_Activity_. Scan the entries below for lines holding "type". Give the number of such lines alone.
== Segment start ==
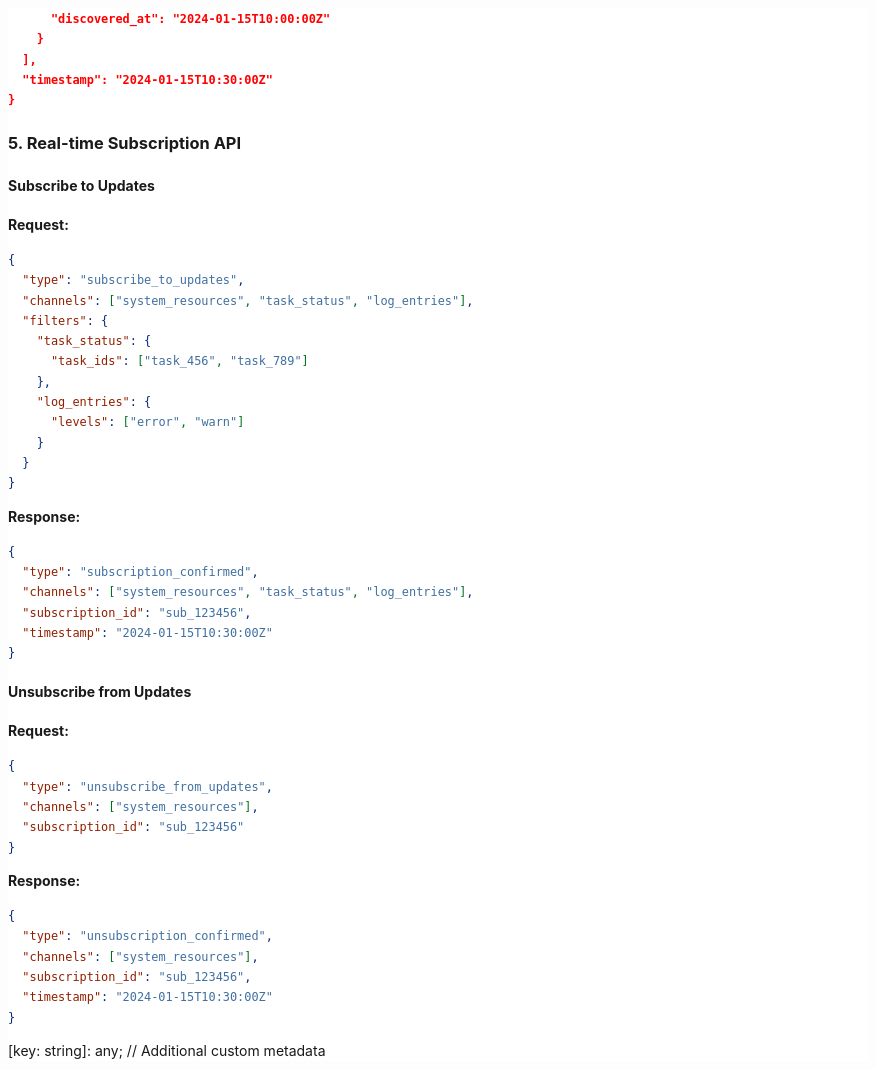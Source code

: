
 ```json
      "discovered_at": "2024-01-15T10:00:00Z"
    }
  ],
  "timestamp": "2024-01-15T10:30:00Z"
}
```

### 5. Real-time Subscription API

#### Subscribe to Updates

**Request:**

```json
{
  "type": "subscribe_to_updates",
  "channels": ["system_resources", "task_status", "log_entries"],
  "filters": {
    "task_status": {
      "task_ids": ["task_456", "task_789"]
    },
    "log_entries": {
      "levels": ["error", "warn"]
    }
  }
}
```

**Response:**

```json
{
  "type": "subscription_confirmed",
  "channels": ["system_resources", "task_status", "log_entries"],
  "subscription_id": "sub_123456",
  "timestamp": "2024-01-15T10:30:00Z"
}
```

#### Unsubscribe from Updates

**Request:**

```json
{
  "type": "unsubscribe_from_updates",
  "channels": ["system_resources"],
  "subscription_id": "sub_123456"
}
```

**Response:**

```json
{
  "type": "unsubscription_confirmed",
  "channels": ["system_resources"],
  "subscription_id": "sub_123456",
  "timestamp": "2024-01-15T10:30:00Z"
}
```


  [key: string]: any; // Additional custom metadata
== Segment end ==
_Response area_. 4